(Stored data entries)
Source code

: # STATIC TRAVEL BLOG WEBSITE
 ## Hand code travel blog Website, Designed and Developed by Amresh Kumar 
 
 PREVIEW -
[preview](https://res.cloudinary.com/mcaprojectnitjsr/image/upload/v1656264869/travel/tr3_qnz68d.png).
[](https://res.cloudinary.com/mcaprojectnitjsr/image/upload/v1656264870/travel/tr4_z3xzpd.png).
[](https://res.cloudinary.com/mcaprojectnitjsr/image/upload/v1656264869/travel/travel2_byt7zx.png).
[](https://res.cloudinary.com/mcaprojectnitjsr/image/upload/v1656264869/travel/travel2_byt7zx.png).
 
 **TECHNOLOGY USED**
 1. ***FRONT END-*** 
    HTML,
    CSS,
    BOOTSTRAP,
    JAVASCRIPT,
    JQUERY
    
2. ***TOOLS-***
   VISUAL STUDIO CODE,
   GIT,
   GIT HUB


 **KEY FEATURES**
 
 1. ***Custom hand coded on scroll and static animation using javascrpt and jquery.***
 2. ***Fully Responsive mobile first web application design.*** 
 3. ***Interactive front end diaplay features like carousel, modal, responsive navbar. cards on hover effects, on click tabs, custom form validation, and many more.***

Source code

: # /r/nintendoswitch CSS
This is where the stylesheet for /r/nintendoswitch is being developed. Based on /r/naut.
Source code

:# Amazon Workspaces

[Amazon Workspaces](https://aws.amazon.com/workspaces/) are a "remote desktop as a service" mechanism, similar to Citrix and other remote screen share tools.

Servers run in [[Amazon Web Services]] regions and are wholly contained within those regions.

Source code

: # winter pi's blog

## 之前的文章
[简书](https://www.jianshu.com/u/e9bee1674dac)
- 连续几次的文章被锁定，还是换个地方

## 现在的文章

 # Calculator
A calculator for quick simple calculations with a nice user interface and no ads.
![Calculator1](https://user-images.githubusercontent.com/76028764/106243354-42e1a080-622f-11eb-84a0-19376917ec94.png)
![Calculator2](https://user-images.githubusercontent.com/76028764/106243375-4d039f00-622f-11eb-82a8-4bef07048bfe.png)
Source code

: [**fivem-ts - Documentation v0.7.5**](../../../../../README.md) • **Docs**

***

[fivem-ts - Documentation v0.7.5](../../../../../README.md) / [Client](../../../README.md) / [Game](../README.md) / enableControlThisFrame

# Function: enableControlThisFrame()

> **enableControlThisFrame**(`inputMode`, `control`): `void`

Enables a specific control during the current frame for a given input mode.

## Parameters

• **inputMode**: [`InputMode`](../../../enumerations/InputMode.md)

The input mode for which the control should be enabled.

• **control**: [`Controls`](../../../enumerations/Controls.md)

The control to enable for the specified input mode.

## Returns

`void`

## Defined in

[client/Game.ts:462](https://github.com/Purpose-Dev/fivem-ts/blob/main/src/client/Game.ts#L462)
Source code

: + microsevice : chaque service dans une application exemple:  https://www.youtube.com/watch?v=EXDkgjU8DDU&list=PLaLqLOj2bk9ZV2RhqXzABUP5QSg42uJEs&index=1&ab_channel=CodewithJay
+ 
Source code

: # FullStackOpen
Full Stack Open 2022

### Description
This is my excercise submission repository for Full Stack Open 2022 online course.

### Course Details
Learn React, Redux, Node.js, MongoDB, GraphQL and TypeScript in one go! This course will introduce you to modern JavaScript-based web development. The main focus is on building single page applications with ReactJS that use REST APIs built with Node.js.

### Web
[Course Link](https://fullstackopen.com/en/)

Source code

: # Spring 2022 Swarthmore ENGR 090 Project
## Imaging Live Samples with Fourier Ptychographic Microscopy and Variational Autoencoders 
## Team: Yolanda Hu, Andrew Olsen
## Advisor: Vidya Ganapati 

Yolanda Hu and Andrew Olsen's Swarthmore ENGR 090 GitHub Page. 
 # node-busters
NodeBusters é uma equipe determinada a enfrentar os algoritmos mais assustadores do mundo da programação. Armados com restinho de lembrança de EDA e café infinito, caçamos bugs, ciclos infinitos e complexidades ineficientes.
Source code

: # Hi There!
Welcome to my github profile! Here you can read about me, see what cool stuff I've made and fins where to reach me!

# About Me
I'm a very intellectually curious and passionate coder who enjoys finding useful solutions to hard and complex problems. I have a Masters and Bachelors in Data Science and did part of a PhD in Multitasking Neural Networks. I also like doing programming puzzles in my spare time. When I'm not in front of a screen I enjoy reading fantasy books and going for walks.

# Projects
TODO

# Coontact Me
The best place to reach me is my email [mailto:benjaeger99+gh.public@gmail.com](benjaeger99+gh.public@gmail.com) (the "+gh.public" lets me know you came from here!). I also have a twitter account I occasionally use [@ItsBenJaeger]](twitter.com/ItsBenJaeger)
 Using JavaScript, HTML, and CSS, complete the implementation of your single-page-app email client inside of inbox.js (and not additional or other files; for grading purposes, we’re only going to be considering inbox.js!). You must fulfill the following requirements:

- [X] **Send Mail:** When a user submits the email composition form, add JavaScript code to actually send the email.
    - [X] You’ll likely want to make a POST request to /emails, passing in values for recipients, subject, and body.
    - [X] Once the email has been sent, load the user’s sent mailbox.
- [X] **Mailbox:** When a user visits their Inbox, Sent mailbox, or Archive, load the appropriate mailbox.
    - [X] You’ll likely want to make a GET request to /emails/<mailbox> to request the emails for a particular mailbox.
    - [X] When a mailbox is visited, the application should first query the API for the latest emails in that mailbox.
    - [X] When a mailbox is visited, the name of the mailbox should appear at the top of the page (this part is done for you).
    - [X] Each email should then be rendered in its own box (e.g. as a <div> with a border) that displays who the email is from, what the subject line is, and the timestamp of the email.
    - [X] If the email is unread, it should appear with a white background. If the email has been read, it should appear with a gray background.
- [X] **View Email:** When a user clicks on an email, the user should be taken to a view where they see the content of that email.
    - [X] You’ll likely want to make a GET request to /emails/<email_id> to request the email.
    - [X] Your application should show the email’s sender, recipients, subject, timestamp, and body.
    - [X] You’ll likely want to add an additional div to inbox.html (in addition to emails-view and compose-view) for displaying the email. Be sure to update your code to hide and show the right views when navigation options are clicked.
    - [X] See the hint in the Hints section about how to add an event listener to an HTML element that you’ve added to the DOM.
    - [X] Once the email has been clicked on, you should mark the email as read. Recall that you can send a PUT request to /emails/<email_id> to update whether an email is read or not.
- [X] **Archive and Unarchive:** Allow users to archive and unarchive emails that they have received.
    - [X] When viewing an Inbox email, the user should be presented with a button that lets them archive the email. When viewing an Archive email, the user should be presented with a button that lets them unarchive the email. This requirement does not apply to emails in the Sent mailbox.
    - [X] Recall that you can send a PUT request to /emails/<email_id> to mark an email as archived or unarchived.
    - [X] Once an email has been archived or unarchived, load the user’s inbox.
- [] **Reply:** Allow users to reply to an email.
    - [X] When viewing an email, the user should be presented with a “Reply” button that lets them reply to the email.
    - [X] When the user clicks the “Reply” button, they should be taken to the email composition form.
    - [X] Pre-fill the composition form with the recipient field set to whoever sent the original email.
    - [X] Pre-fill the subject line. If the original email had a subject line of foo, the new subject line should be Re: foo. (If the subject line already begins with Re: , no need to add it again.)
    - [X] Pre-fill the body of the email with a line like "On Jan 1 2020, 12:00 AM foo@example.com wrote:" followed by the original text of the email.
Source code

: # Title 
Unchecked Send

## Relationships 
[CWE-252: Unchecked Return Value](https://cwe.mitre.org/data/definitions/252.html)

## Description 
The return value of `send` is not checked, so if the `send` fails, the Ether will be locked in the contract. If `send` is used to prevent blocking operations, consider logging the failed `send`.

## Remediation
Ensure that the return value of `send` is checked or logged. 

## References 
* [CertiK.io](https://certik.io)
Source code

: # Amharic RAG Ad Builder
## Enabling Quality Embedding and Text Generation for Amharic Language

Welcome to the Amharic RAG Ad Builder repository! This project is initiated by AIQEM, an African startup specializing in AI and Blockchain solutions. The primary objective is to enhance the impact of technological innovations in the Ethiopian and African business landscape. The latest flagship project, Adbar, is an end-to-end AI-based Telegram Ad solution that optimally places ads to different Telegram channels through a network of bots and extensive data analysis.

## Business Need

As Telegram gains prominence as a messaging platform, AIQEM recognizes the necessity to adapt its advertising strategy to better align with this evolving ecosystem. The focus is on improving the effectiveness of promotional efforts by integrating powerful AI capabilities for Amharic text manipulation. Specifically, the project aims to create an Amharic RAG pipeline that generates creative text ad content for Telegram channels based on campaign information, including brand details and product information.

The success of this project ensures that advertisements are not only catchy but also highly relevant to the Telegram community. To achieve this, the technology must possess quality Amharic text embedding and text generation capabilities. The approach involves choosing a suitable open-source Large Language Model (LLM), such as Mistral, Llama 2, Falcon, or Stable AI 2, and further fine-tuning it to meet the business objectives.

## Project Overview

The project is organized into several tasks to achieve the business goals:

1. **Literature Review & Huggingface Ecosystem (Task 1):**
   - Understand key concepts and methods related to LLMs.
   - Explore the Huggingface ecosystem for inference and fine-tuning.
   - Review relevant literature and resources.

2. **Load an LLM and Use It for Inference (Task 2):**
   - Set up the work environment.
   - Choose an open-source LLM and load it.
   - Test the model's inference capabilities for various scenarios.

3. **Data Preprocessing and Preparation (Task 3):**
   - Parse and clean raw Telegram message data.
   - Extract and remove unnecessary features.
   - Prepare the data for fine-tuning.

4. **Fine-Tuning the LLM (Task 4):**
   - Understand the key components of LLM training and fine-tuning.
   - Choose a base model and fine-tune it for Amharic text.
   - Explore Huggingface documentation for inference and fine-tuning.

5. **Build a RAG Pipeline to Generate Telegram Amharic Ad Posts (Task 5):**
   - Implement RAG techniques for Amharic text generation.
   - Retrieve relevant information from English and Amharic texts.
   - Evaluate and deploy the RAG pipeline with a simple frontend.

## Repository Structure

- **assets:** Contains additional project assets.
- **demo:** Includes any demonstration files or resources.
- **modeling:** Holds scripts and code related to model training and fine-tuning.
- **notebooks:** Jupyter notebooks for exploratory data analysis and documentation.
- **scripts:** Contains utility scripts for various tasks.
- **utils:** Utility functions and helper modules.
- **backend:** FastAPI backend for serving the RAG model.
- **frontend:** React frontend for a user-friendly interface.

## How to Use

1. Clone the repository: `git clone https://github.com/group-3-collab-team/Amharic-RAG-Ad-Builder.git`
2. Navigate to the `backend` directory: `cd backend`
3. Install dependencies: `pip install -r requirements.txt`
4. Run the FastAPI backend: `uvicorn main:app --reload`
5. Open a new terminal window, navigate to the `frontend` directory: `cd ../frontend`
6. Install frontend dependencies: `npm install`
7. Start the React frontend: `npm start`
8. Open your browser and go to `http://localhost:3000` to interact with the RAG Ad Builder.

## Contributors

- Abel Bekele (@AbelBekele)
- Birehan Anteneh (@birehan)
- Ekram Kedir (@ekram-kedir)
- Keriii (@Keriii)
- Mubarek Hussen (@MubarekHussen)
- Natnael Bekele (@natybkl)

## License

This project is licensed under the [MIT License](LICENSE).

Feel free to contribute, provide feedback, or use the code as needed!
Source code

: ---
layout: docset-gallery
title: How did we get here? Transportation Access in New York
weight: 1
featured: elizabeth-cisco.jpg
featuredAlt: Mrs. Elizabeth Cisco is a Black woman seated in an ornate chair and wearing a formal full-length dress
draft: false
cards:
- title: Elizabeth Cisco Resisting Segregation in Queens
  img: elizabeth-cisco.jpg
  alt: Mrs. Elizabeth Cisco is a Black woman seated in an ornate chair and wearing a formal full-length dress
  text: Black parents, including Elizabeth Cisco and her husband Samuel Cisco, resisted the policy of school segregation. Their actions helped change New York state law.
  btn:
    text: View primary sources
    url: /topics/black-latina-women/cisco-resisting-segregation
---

#### [To do]
Your answer should consist of the lines from the line with "The project is" to the line with "4. **Fine-Tuning the LLM (Task 4):**" above, repeated exactly, both ends included.

#### [Solution for this exercise]
The project is organized into several tasks to achieve the business goals:

1. **Literature Review & Huggingface Ecosystem (Task 1):**
   - Understand key concepts and methods related to LLMs.
   - Explore the Huggingface ecosystem for inference and fine-tuning.
   - Review relevant literature and resources.

2. **Load an LLM and Use It for Inference (Task 2):**
   - Set up the work environment.
   - Choose an open-source LLM and load it.
   - Test the model's inference capabilities for various scenarios.

3. **Data Preprocessing and Preparation (Task 3):**
   - Parse and clean raw Telegram message data.
   - Extract and remove unnecessary features.
   - Prepare the data for fine-tuning.

4. **Fine-Tuning the LLM (Task 4):**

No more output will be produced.